====== EXCERPTED DATA ======

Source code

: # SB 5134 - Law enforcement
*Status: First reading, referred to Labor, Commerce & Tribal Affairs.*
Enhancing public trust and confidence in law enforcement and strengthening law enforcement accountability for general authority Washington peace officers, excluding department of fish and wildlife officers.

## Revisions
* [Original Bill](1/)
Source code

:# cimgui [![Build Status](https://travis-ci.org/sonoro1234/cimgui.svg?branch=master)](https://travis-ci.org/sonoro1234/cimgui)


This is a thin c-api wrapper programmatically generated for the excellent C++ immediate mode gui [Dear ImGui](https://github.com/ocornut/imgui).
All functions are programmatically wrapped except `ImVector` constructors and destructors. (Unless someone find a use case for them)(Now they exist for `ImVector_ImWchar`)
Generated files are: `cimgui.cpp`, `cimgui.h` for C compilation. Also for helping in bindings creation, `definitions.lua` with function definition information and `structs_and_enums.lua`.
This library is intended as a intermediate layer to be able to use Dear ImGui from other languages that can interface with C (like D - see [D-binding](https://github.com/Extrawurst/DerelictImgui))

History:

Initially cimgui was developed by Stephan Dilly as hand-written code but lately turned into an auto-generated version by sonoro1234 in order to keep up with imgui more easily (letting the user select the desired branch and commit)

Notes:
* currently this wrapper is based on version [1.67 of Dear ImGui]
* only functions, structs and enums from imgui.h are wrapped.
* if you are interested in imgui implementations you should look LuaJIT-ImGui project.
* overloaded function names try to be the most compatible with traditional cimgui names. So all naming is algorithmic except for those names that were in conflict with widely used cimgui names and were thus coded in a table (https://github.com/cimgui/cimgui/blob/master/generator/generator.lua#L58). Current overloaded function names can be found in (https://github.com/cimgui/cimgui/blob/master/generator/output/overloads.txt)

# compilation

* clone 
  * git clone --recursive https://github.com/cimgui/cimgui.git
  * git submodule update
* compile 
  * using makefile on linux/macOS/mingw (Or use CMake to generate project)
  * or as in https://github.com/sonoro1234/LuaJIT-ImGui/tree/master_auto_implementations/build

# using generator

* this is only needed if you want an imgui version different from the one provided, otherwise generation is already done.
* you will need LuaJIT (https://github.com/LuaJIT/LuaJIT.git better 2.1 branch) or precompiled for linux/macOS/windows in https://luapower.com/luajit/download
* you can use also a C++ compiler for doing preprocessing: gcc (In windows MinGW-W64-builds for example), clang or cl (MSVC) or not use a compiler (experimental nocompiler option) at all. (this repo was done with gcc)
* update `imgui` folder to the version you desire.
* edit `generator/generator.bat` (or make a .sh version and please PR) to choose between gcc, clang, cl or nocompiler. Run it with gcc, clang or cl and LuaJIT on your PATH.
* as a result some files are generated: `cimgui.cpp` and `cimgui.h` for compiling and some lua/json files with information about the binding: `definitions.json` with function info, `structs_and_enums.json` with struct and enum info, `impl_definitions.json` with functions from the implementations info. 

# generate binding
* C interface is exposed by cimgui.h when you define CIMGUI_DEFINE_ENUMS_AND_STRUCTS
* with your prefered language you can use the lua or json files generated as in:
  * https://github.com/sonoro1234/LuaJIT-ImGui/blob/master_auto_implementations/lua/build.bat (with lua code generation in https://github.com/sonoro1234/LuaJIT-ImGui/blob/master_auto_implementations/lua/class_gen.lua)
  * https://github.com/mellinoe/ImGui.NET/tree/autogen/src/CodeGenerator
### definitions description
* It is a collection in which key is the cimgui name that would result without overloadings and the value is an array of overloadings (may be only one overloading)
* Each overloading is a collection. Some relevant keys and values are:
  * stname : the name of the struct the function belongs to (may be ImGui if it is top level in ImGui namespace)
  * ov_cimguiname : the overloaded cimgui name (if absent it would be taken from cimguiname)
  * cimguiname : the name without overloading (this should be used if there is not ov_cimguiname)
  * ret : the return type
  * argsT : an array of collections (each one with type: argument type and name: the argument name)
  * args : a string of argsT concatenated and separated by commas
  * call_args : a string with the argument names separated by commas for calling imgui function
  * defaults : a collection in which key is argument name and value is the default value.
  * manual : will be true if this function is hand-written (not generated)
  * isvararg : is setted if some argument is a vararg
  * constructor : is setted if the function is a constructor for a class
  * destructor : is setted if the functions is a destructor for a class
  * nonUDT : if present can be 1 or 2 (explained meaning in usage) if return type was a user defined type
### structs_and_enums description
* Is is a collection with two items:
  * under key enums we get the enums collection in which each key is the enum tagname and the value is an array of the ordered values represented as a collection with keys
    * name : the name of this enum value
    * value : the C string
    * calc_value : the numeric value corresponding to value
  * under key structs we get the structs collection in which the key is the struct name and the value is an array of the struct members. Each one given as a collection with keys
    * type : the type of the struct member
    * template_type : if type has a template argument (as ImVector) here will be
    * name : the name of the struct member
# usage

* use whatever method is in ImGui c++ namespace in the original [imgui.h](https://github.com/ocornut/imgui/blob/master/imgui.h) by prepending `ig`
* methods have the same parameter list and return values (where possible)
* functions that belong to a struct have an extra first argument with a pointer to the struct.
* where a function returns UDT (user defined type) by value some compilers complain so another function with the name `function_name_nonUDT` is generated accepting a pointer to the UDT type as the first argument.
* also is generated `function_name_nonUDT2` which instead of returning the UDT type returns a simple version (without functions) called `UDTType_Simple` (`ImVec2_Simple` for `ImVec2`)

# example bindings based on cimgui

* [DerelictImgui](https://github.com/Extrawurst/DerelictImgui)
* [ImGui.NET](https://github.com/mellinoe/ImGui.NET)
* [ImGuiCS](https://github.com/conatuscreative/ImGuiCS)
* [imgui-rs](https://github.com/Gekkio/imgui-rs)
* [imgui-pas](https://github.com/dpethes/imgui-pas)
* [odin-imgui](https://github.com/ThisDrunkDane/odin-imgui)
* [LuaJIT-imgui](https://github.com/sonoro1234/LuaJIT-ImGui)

======

WORK INSTRUCTIONS: Among the lines of the preceding data, which ones hold the word "without"? List them.

WORKED SOLUTION:
* It is a collection in which key is the cimgui name that would result without overloadings and the value is an array of overloadings (may be only one overloading)
  * cimguiname : the name without overloading (this should be used if there is not ov_cimguiname)
* also is generated `function_name_nonUDT2` which instead of returning the UDT type returns a simple version (without functions) called `UDTType_Simple` (`ImVec2_Simple` for `ImVec2`)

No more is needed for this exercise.